Blockchain businesses usually take the form of a private limited company (OÜ). A private limited company requires a minimum share capital of 2500 EUR, which might be paid in as a non-monetary contribution. Non-monetary contributions are objects that can have a monetary valuation.
The current understanding of non-monetary contributions open the possibility to contribute with cryptocurrencies or tokens in the value equivalent to 2500 EUR for the share capital.
The founders may decide to make the contribution for the share capital upon the foundation of the private limited company or at a later date.
Note that if the company will apply for a virtual currency service license, the share capital needs to be paid-in as a monetary contribution in the amount of 12 000 EUR.

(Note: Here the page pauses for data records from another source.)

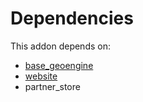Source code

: # Dependencies

This addon depends on:

- [base_geoengine](../../../../odoo-bringout-oca-geospatial-base_geoengine)
- [website](../../../../../oca-ocb-website/odoo-bringout-oca-ocb-website)
- partner_store
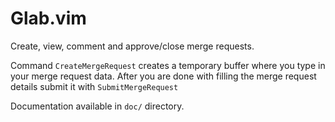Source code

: # Glab.vim

Create, view, comment and approve/close merge requests.

Command `CreateMergeRequest` creates a temporary buffer where you type in your merge request data.
After you are done with filling the merge request details submit it with `SubmitMergeRequest`

Documentation available in `doc/` directory.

Estonian address and contact person:
Any Estonian company needs an address and if the board members reside outside Estonia, also a registered contact person. These services are usually provided by specially licensed companies in Estonia. We can introduce you to some of our partners.Note that if the company will apply for a virtual currency service license, the registered office, the location of the management board, and the actual place of business need to be located in Estonia. There is no need for a contact person service in such a case.
When incorporating an OÜ, something to keep in mind for the future is the requirements for a share transfer transaction. Up to the summer of 2020, the only option for selling the shares of a private limited company was a notarised transaction (in case the shares were not registered in the Estonian register of securities). This meant participating in an appointment with a notary public in Estonia in person or having someone represent the parties with a PoA.
In August 2020 amendments to the Estonian Commercial Code entered into force, which simplified the share transfer procedure for private limited companies if certain requirements are met. Specifically, if the share capital of the company is at least EUR 10,000 (fully paid in) and all the shareholders agree, the company can waive the notarial transaction requirement in its Articles of Association. The share transfer transaction must be at least in a form that is reproducible in writing, which simplifies selling and buying the shares of a company significantly.